Mike Lee speaking into microphone with white Twitter bird logo to his right

Christopher Halloran/Shutterstock rvlsoft/Shutterstock (Licensed) by Caterina Cox

GOP senator’s sh*tposting alt temporarily suspended for being too ‘based’

Elon Musk said it was too 'based.'

 

Jacob Seitz

Tech

Posted on Mar 1, 2023

Senator Mike Lee’s (R-Utah) personal Twitter account was suspended on Wednesday—but reinstated an hour later after Twitter claimed the suspension was a “training” error.

Lee announced the suspension on his official Twitter at 12:32pm CT and said he was “seeking answers” from the social media company.

“My personal Twitter account – @BasedMikeLee – has been suspended. Twitter did not alert me ahead of time, nor have they yet offered an explanation for the suspension,” he said.

Then, at 1:34pm CT, Lee’s account was back up.
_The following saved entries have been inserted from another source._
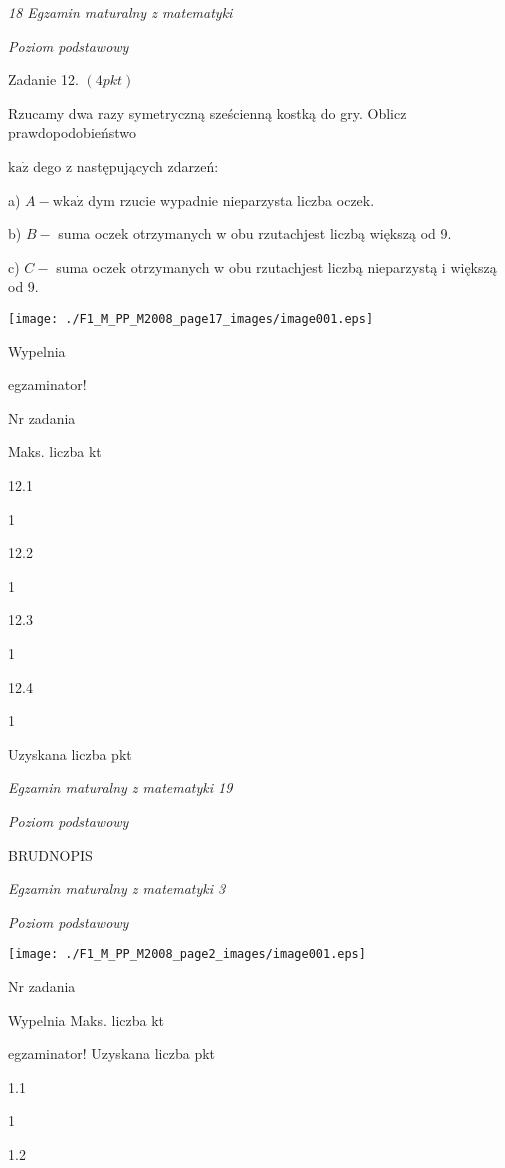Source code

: \documentclass[a4paper,12pt]{article}
\begin{document}
{\it 18 Egzamin maturalny z matematyki}

{\it Poziom podstawowy}

Zadanie 12. $(4pkt)$

Rzucamy dwa razy symetryczną sześcienną kostką do gry. Oblicz prawdopodobieństwo

$\mathrm{k}\mathrm{a}\dot{\mathrm{z}}$ dego z następujących zdarzeń:

a) $A-\mathrm{w}\mathrm{k}\mathrm{a}\dot{\mathrm{z}}$ dym rzucie wypadnie nieparzysta liczba oczek.

b) $B-$ suma oczek otrzymanych w obu rzutachjest liczbą większą od 9.

c) $C-$ suma oczek otrzymanych w obu rzutachjest liczbą nieparzystą i większą od 9.
\begin{center}
\texttt{[image: ./F1\_M\_PP\_M2008\_page17\_images/image001.eps]}
\end{center}
Wypelnia

egzaminator!

Nr zadania

Maks. liczba kt

12.1

1

12.2

1

12.3

1

12.4

1

Uzyskana liczba pkt





{\it Egzamin maturalny z matematyki 19}

{\it Poziom podstawowy}

BRUDNOPIS





{\it Egzamin maturalny z matematyki 3}

{\it Poziom podstawowy}
\begin{center}
\texttt{[image: ./F1\_M\_PP\_M2008\_page2\_images/image001.eps]}
\end{center}
Nr zadania

Wypelnia Maks. liczba kt

egzaminator! Uzyskana liczba pkt

1.1

1

1.2
\end{document}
He thanked “all who assisted in operation #Free @basedMikeLee” but said he still had no explanation from Twitter.

A Twitter spokesperson told Politico that Lee’s account was suspended incorrectly after users reported that he was being impersonated and a Twitter agent did not get approval to suspend him. Twitter said they are addressing the problem and called it a “training issue.”

Twitter CEO Elon Musk chimed in and said that Lee’s account was flagged for impersonation.

“His personal account (@BasedMikeLee) was incorrectly flagged as impersonation, which is not totally crazy, since it is based,” he wrote.

Before Lee was reinstated, users assumed that Lee’s account was suspended for threatening Japanese Prime Minister Fumio Kishida over a detained U.S. Naval Officer.

“Do you think it has anything to do with the fact that you used your personal account to threaten the prime minister of an ally foreign country?” one user wrote.

In a series of tweets on Tuesday, Lee threatened to expose the alleged mistreatment of American military personnel by the Japanese government if Kishida did not release Lt. Ridge Alkonis—a U.S. naval service member serving a three-year prison sentence in the country for his involvement in a car crash that killed two people—by midnight on Feb. 28.

Lee has been tweeting about Alkonis for a while and threatened Kishida earlier last month that Congress would review the “security arrangement” between the U.S. and Japan if Alkonis was not returned safely.

Alkonis is still in a Japanese prison, and Lee has yet to expose the alleged mistreatment of U.S. servicemen abroad.